Thursday, October 22, 2009

93 Years Ago At 167 Orchard Street

It wasn't so sweet. The city was in the middle of a polio epidemic and Solomon Grunberg of 167 Orchard Street was a victim.
about that epidemic from the University of Mary Washington
Polio Epidemic of 1916
Although polio has sporadically plagued the earth for thousands of years, isolated cases did not show up in the United States until the late nineteenth century. Even then, it was considered a "medical rarity" as doctors spanned entire careers without seeing a single case of polio. However, this changed in 1916 when the first polio epidemic hit the United States, killing and crippling thousands of Americans.
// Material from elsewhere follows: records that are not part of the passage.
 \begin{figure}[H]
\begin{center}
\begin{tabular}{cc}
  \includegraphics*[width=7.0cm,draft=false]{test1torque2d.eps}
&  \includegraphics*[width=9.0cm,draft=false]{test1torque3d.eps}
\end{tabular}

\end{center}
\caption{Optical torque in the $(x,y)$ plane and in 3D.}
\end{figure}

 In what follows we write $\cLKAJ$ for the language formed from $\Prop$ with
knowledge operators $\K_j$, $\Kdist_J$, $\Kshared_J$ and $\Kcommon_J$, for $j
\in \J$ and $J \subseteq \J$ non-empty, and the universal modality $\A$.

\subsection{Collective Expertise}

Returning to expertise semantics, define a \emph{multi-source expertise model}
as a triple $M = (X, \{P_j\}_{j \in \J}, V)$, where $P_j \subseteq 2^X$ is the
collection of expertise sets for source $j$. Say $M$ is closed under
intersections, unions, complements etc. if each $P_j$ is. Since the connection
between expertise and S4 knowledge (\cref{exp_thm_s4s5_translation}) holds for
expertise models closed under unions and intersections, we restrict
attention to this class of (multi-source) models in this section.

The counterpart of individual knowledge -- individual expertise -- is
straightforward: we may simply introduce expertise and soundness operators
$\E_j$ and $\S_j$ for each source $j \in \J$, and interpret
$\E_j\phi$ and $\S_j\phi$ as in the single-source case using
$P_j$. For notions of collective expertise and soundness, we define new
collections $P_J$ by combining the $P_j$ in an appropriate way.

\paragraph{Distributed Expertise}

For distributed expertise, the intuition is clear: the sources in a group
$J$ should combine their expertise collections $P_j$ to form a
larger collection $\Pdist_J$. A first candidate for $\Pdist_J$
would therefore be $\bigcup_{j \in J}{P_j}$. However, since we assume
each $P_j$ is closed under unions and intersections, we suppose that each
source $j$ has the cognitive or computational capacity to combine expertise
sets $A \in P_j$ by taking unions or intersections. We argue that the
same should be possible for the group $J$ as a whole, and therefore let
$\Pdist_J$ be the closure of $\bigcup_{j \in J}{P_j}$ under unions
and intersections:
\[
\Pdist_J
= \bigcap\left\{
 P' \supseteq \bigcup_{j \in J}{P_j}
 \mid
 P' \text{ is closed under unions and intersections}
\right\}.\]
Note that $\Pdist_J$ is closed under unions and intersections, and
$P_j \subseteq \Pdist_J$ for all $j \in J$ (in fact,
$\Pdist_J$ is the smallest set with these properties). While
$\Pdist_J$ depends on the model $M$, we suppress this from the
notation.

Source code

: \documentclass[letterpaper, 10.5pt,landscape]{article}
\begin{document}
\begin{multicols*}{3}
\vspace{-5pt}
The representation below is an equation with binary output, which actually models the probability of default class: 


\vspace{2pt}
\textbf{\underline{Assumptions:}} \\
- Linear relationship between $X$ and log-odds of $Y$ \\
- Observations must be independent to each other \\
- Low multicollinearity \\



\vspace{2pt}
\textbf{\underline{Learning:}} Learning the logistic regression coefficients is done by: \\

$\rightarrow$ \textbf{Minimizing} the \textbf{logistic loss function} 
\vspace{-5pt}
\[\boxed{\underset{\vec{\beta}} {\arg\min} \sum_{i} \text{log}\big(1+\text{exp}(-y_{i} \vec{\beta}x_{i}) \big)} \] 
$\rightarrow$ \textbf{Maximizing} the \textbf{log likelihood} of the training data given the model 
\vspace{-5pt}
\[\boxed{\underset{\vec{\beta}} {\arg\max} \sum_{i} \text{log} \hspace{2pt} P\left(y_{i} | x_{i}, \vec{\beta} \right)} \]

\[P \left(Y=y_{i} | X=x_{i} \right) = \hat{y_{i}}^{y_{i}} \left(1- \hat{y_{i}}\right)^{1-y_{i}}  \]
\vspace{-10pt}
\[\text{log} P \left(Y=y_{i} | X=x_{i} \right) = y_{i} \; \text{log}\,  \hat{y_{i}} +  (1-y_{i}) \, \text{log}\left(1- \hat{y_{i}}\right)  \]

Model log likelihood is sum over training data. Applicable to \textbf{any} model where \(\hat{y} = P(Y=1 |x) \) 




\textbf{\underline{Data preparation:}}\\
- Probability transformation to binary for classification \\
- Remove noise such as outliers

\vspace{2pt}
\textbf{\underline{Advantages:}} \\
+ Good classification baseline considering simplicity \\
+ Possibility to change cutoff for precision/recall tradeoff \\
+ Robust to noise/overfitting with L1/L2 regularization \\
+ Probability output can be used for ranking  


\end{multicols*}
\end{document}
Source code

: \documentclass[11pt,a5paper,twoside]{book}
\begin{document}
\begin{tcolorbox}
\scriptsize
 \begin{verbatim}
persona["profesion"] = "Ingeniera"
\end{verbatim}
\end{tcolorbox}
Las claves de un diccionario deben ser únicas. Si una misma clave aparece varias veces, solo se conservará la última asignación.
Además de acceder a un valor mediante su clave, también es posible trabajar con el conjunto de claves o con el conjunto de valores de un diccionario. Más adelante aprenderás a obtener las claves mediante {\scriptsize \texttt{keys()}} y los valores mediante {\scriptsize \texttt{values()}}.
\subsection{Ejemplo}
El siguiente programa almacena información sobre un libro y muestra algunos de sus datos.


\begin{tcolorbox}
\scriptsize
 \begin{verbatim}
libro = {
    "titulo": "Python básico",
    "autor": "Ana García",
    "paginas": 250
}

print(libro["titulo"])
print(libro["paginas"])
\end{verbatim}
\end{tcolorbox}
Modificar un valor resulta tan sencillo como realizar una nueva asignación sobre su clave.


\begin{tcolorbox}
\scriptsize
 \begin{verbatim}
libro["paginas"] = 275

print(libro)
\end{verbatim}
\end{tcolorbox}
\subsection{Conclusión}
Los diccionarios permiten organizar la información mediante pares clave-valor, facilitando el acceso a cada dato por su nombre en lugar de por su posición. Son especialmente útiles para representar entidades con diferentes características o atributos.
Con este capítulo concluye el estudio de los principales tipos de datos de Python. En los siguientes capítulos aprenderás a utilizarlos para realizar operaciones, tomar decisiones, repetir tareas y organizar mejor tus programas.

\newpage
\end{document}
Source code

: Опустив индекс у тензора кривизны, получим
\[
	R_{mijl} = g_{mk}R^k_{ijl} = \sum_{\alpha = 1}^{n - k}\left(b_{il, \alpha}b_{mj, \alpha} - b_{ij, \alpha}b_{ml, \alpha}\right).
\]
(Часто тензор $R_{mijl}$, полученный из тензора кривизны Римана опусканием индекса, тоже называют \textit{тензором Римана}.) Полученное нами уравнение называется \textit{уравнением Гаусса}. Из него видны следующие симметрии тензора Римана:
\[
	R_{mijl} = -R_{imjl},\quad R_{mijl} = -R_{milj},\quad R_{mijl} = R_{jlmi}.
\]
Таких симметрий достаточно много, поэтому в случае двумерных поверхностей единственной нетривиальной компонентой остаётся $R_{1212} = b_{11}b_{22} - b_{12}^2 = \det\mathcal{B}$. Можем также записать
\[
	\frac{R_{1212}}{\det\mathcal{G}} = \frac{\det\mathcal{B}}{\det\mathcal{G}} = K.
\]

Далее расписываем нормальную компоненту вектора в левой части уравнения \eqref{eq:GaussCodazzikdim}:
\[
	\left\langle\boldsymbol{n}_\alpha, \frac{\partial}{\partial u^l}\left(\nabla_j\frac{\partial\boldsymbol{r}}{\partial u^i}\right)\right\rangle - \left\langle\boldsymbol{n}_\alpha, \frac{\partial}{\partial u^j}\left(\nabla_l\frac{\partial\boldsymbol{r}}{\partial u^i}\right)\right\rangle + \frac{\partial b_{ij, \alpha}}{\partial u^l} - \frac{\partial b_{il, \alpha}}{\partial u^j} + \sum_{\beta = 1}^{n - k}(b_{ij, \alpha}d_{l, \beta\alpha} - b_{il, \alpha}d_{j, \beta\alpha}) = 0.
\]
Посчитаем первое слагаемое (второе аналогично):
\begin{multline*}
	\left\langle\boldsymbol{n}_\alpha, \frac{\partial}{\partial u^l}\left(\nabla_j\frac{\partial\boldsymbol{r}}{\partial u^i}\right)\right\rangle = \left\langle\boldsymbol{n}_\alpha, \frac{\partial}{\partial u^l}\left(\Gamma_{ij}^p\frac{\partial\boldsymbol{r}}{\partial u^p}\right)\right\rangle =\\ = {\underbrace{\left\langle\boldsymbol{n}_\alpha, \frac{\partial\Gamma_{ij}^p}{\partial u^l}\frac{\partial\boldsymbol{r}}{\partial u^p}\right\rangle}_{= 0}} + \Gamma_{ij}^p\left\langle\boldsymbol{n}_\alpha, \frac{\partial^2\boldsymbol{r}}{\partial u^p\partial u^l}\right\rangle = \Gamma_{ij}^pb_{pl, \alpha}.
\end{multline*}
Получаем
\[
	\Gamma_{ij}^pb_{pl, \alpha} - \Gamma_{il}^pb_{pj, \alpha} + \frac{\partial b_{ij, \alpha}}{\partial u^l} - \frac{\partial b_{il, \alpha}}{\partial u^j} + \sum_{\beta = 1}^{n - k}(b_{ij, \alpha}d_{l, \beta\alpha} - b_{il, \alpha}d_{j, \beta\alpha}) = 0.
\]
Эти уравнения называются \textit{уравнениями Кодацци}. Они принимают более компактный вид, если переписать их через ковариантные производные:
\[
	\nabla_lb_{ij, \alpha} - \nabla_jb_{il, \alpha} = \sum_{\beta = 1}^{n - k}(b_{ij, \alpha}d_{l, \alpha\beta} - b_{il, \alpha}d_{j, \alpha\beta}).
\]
The polio epidemic of the summer of 1916 appears to have begun in Brooklyn, New York when a limited number of children awoke one morning unable to move their arms or their legs. Desperate, their parents rushed the stricken children to neighborhood health stations, but the doctors and nurses were puzzled by the various symptoms. As the days passed, the cases continued to steadily increase. By the end of June, the professionals finally recognized that they were facing an epidemic of infantile paralysis or polio. But, the doctors could not explain it, accurately diagnosis it, treat it, or prevent it--circumstances that enhanced the public's fear and uncertainty, especially since most Americans in the early twentieth century believed that they were living in a new age of science and medicine. As the disease spread, and doctors could not provide effective help or knowledgeable answers, many Americans concurred with one Philadelphian who wrote that "the ignorance of the medical profession in this instance is appalling, and is quite sufficient to cause lack of confidence and distrust toward the whole profession."
Out of confusion and lack of control and understanding of polio, scientists turned to the usual scapegoats of disease and epidemics in America: immigrants and their slums. However, this explanation was not tied solely to rampant nativist sentiments of the early twentieth century; it was based also in the Progressive Era's emphasis on sanitation and hygiene. Scientists and medical professionals claimed that the simple explanation for the spread of polio was the apparent filth and overcrowding of the immigrant neighborhoods. The disease then reached the middle- and upper-classes through direct contact, flies, or animals like cats and dogs.
Ironically, as scientists eventually would come to understand, polio was, according to polio historian Jane Smith, an "inadvertent by-product of modern sanitary conditions." As a result of public sanitation efforts and closed sewer systems, Americans had a dramatically decreased possibility of being exposed to the polio virus as infants, resulting in non-immunity for children and adults. Thus, polio defied traditional demographics of disease. It struck blacks, immigrants, and native Americans whether urban, suburban, or rural, clean or dirty, rich or poor, and young or old (although the largest percentage of cases were elementary school-age children). By December of 1916, the polio epidemic had spread from New York City to twenty-seven states along the eastern seaboard and into the mid-west. Over the course of seven months, out of twenty-seven thousand reported cases of polio, six thousand people had died, and thousands more would be paralyzed or deformed for the rest of their lives. After 1916, the United States did not escape a single summer without an epidemic, although some years were far worse than others.